Having access to the full capture would also enable analysis of other things such as multiple master connection attempts etc.
Personally I don't think there's any sensitive data in a Modbus capture, it's only register values. The exception is where multiple registers are used to return such things as strings, then there might be sensitive data. The IP addresses can be anonymized, but you've already shown those (although they might have been fuzzed).
This afternoon I tried a Tofino Modbus Firewall between the network and the ADAM5000 and early tests are looking good. The units aren't pingable anymore but the Modbus traffic is steady. I'll know for sure over the weekend.
I missed the part in your question about it only being a problem when running in VMWare.

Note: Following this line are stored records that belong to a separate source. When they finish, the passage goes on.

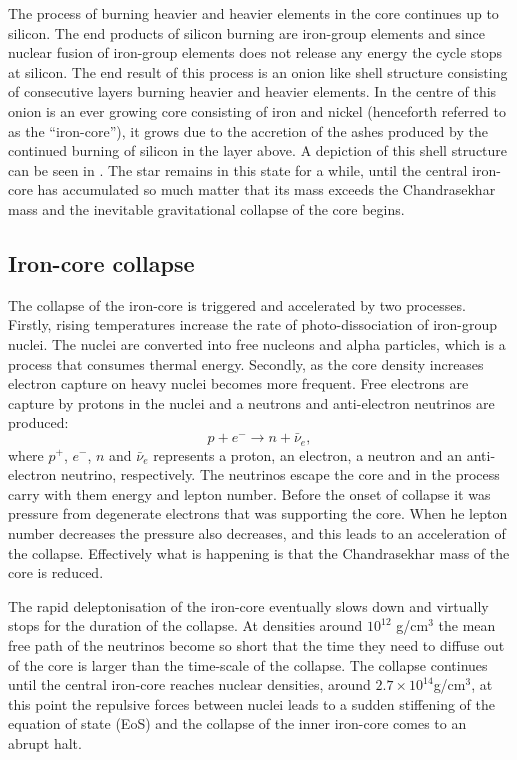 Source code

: The process of burning heavier and heavier elements in the core continues up to silicon. The end products of silicon burning are iron-group elements and
since nuclear fusion of iron-group elements does not release any energy the cycle stops at silicon. The end result of this process is
an onion like shell structure consisting of consecutive layers burning heavier and heavier elements. In the centre of this onion is an ever growing
core consisting of iron and nickel (henceforth referred to as the ``iron-core''), it grows due to the accretion of the ashes produced by the continued burning of silicon in the layer above. A depiction of this shell structure can be seen in .
The star remains in this state for a while,
until the central iron-core has accumulated so much matter that its mass exceeds the Chandrasekhar mass and the inevitable gravitational collapse 
of the core begins.

\subsection{Iron-core collapse}
The collapse of the iron-core is triggered and accelerated by two processes.
Firstly, rising temperatures increase the rate of photo-dissociation of iron-group 
nuclei. The nuclei are converted into free nucleons and alpha particles,
which is a process that consumes thermal energy. Secondly, as the core density increases electron capture
on heavy nuclei becomes more frequent. Free electrons are capture by protons in the nuclei and a neutrons 
and anti-electron neutrinos are produced:
\begin{equation} \label{eqSN:ecapture}
p + e^{-} \rightarrow n + \bar{\nu}_e,
\end{equation}
where $p^{+}$, $e^{-}$, $n$ and $\bar{\nu}_e$ represents a proton, an electron, 
a neutron and an anti-electron neutrino, respectively.
The neutrinos escape the core and in the process carry with them energy
and lepton number. Before the onset of collapse it was pressure from degenerate electrons
that was supporting the core. When he lepton number decreases the pressure also decreases,
and this leads to an acceleration of the collapse. Effectively what is happening is that
the Chandrasekhar mass of the core is reduced. 

The rapid deleptonisation of the iron-core eventually slows down and virtually stops for the duration of the collapse. 
At densities around $10^{12}$ g/cm$^3$ the mean free path of the neutrinos become so short that the time they need to diffuse out of the
core is larger than the time-scale of the collapse. The collapse continues until the central iron-core reaches nuclear densities, around $2.7 \times 10^{14} $g/cm$^3$,
at this point the repulsive forces between nuclei leads to a sudden stiffening of the equation of state (EoS) and the collapse of the
inner iron-core comes to an abrupt halt.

This implies that the VMWare solution is doing something different, in which case where are you capturing? If capturing on the VMWare guest or host you may not be seeing the "real" network traffic. Ideally capture with a tap or mirror or span port between the slave and it's switch.

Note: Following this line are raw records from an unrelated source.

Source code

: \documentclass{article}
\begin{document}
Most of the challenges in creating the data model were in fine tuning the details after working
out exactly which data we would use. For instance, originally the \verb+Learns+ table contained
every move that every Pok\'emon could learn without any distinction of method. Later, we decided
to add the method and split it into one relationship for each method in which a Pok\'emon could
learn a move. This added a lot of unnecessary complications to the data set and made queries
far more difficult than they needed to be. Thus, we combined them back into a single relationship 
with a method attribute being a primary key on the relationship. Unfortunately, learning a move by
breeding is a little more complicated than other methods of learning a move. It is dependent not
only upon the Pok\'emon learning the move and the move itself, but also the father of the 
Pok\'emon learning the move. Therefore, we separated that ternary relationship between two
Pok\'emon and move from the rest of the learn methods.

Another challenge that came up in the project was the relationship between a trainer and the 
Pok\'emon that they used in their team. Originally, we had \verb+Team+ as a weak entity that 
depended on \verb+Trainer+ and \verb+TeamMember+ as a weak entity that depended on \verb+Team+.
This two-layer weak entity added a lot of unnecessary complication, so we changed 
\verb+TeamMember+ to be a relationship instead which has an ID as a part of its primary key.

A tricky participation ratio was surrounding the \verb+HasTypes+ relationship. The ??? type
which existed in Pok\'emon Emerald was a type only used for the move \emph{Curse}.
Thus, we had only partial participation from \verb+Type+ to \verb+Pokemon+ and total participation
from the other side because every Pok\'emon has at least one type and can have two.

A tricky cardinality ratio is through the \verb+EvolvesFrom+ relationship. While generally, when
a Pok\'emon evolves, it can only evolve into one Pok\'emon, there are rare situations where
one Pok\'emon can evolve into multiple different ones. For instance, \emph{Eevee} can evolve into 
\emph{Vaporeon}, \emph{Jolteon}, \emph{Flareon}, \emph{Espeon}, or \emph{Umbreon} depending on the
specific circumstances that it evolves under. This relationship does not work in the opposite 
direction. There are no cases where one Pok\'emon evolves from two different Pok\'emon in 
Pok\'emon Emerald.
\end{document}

As it works other than when under VMWare, it would seem that the different behaviour can only be seen by analysing the full captures. As your're unable to provide them, then you're on your own there.
The Modbus firewall must be subtly modifying the traffic in some way such that it doesn't trigger the abnormal slave behaviour. Again you'll need to analyse the captures (again at the slave side of the switch) to try and spot any differences.
The unit in between the firewall device has been stable for over 16 hours now. I'm going to implement this as the solution. Further investigation will have to wait as the project has been on hold since I hit this issue over a month ago. Thanks for your input.
I know that sometimes business needs preclude completing an investigation, but I'd still be concerned that the issue has been postponed and not actually fixed.